STEP FIVE: When your selection is where you want it, hit 'Q' and exit the Quick Mask. You will have marching ants around all the places where you had pink. If you painted polka dots, you'll have ants around each polka dot. I'd love it if someone who can paint would tell me what the marching ants do around the edge of an area painted with a soft brush to create a feathered edge using their brush. I think they split the difference, but when I try it (and I paint badly) the ants are at the edge of what I've painted.
STEP FIVE AND A HALF: If your selection isn't quite what you wanted, hit 'Q' again and go back to Quick Mask. Keep painting. Or unpainting, whichever you need to do. (There are ways to adjust your selection that aren't painting. I'm not going to go into that now. Just know that you can use Quick Mask with any tool you would use to make a selection and a few that you wouldn't think would work. A paintbrush? Yep, it works and it works really well. So does the lasso tool.) I can start with the Quick Selection tool, refine my edges by painting, switch colors and keep painting, then move to the lasso tool and still edit the same mask!

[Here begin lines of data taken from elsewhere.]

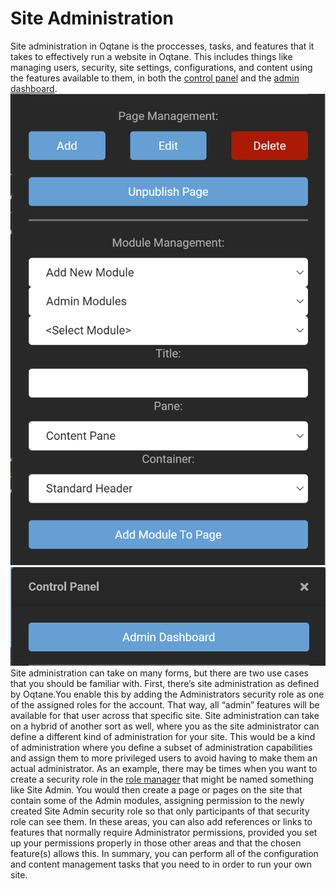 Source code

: # Site Administration

Site administration in Oqtane is the proccesses, tasks, and features that it takes to effectively run a website in Oqtane\.
This includes things like managing users, security, site settings, configurations, and content using the features available to them, in both the [control panel](../ControlPanel/index.md) and the [admin dashboard](../AdminDashboard/index.md)\.
![control-panel](control-panel.png)
![admin-dash](admin-dash.png)
Site administration can take on many forms, but there are two use cases that you should be familiar with. First, there’s site administration as defined by Oqtane\.You enable this by adding the Administrators security role as one of the assigned roles for the account. That way, all “admin” features will be available for that user across that specific site\.
Site administration can take on a hybrid of another sort as well, where you as the site administrator can define a different kind of administration for your site\. This would be a kind of administration where you define a subset of administration capabilities and assign them to more privileged users to avoid having to make them an actual administrator\.
As an example, there may be times when you want to create a security role in the [role manager](/admin/AdminDashboard/role-management.md) that might be named something like Site Admin\. You would then create a page or pages on the site that contain some of the Admin modules, assigning permission to the newly created Site Admin security role so that only participants of that security role can see them\. In these areas, you can also add references or links to features that normally require Administrator permissions, provided you set up your permissions properly in those other areas and that the chosen feature(s) allows this\.
In summary, you can perform all of the configuration and content management tasks that you need to in order to run your own site\. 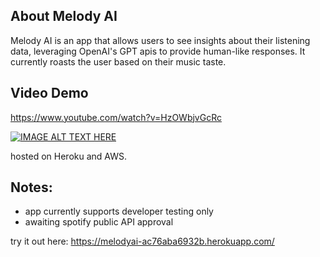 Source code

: ## About Melody AI
Melody AI is an app that allows users to see insights about their listening data, leveraging OpenAI's GPT apis to provide human-like responses. It currently roasts the user based on their music taste. 

## Video Demo
https://www.youtube.com/watch?v=HzOWbjvGcRc

[![IMAGE ALT TEXT HERE](https://img.youtube.com/vi/HzOWbjvGcRc/0.jpg)](https://www.youtube.com/watch?v=HzOWbjvGcRc)

hosted on Heroku and AWS.

## Notes:
- app currently supports developer testing only
- awaiting spotify public API approval

try it out here:
https://melodyai-ac76aba6932b.herokuapp.com/
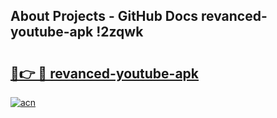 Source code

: ## About Projects - GitHub Docs revanced-youtube-apk !2zqwk

# <h2><a href="https://andorid.site?title=revanced-youtube-apk&ref=04A">🔗👉 🔴 revanced-youtube-apk</a></h2>

[![acn](https://github.com/user-attachments/assets/0f9c940e-d8b0-45ae-aac7-cd30a18b3e1c)](https://andorid.site?title=revanced-youtube-apk&ref=04A)

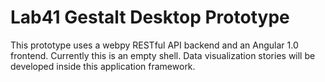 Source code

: # Lab41 Gestalt Desktop Prototype

This prototype uses a webpy RESTful API backend and an Angular 1.0 frontend. Currently this is an empty shell. Data visualization stories will be developed inside this application framework. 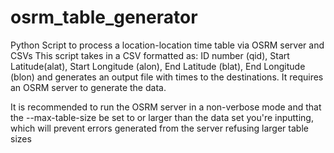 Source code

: # osrm_table_generator
Python Script to process a location-location time table via OSRM server and CSVs
This script takes in a CSV formatted as:
ID number (qid), Start Latitude(alat), Start Longitude (alon), End Latitude (blat), End Longitude (blon)
and generates an output file with times to the destinations. It requires an OSRM
server to generate the data.

It is recommended to run the OSRM server in a non-verbose mode and that the --max-table-size be set to or larger
than the data set you're inputting, which will prevent errors generated from the server refusing larger table sizes
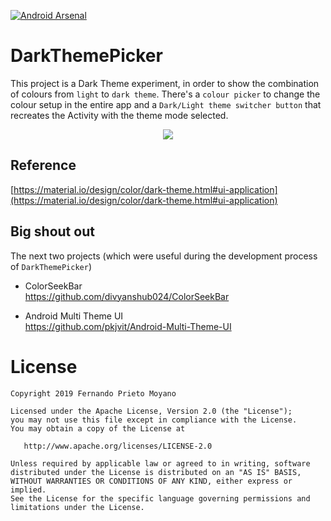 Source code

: [![Android Arsenal]( https://img.shields.io/badge/Android%20Arsenal-DarkThemePicker-green.svg?style=flat )]( https://android-arsenal.com/details/1/8017 )

# DarkThemePicker  
  
This project is a Dark Theme experiment, in order to show the combination of colours from `light` to `dark theme`.
There's a `colour picker` to change the colour setup in the entire app and a `Dark/Light theme switcher button` that recreates the Activity with the theme mode selected.

<p align="center">
  <img src="Demo-DarkThemePicker.gif">
</p>

 
## Reference
[https://material.io/design/color/dark-theme.html#ui-application](https://material.io/design/color/dark-theme.html#ui-application)
  
## Big shout out 
The next two projects (which were useful during the development process of `DarkThemePicker`)
* ColorSeekBar  
https://github.com/divyanshub024/ColorSeekBar  
  
* Android Multi Theme UI  
https://github.com/pkjvit/Android-Multi-Theme-UI


#  License

    Copyright 2019 Fernando Prieto Moyano

    Licensed under the Apache License, Version 2.0 (the "License");
    you may not use this file except in compliance with the License.
    You may obtain a copy of the License at

       http://www.apache.org/licenses/LICENSE-2.0

    Unless required by applicable law or agreed to in writing, software
    distributed under the License is distributed on an "AS IS" BASIS,
    WITHOUT WARRANTIES OR CONDITIONS OF ANY KIND, either express or implied.
    See the License for the specific language governing permissions and
    limitations under the License. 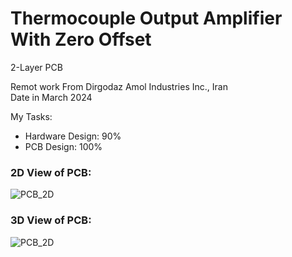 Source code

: # Thermocouple Output Amplifier With Zero Offset

2-Layer PCB

Remot work From Dirgodaz Amol Industries Inc., Iran  
Date in March 2024  

My Tasks: 
- Hardware Design: 90%
- PCB Design: 100%

### 2D View of PCB:
![PCB_2D](https://s32.picofile.com/file/8477570184/v1_1_PCB_2D.png)

### 3D View of PCB:
![PCB_2D](https://s32.picofile.com/file/8477570192/v1_1_PCB_3D.png) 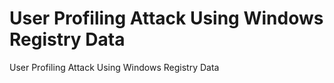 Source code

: # User Profiling Attack Using Windows Registry Data
User Profiling Attack Using Windows Registry Data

STEP SIX: When your selection is done and you are happy with your marching ants, you can opt to make adjustments to just that area; you can move, delete or copy it, you can do whatever you want to the area you selected. Quick Mask is just a way of making a selection.
Special Nifty Tricks. If you paint with gray, you select things you can see through. Like a motorcycle windshield. So, using the color picker, you can switch to gray (which shows on your screen as a paler pink) and grab the windshield, go to black (which will show on your screen as pink) and get the handlebar that you can see through the windshield. You can even put the two selections together in one mask. It will have areas of darker and paler pink. As long as you stay in Quick Mask mode, changing the color you paint with won't break anything. Black selects, white erases, and gray selects stuff you can see through. When you move the selection and put the transparent area above a different layer, you will be able to see the layer below through what you have selected. The paler the gray, the more transparent it will be. Ohhh, this is kewl!
If you use a soft brush, instead of a hard one, you can get feathered edges. You can also get streaks in your selection, so be very careful. You can also feather the edges after your selection has been made. I'm not so good with brushes, so I feather the edges after I've made my selection by clicking on the marquee tool and setting the feather option up in the toolbar.
If you are working on a red or pink image and can't see the pink as you paint, you can change the color to be blue or green, or whatever you want that you can see on that red image. That's in the same Quick Mask Options pop-up you used in step one.
If I've started by making a selection and I've already got marching ants, when I go into the Quick Mask mode, whatever I have selected turns pink and the marching ants go away. I can start painting and add to or erase from the selection, I can use a different selection tool and refine my selection; I can move forward in Quick Mask from there. When I exit Quick Mask, my marching ants will return around my refined, tweaked, and fine-tuned selection.
Why would you want to use a keyboard shortcut instead of moving your mouse pointer to make a selection? Because if you use the keyboard shortcut, you can keep your mouse pointer right where you need to start working next and you don't lose your spot.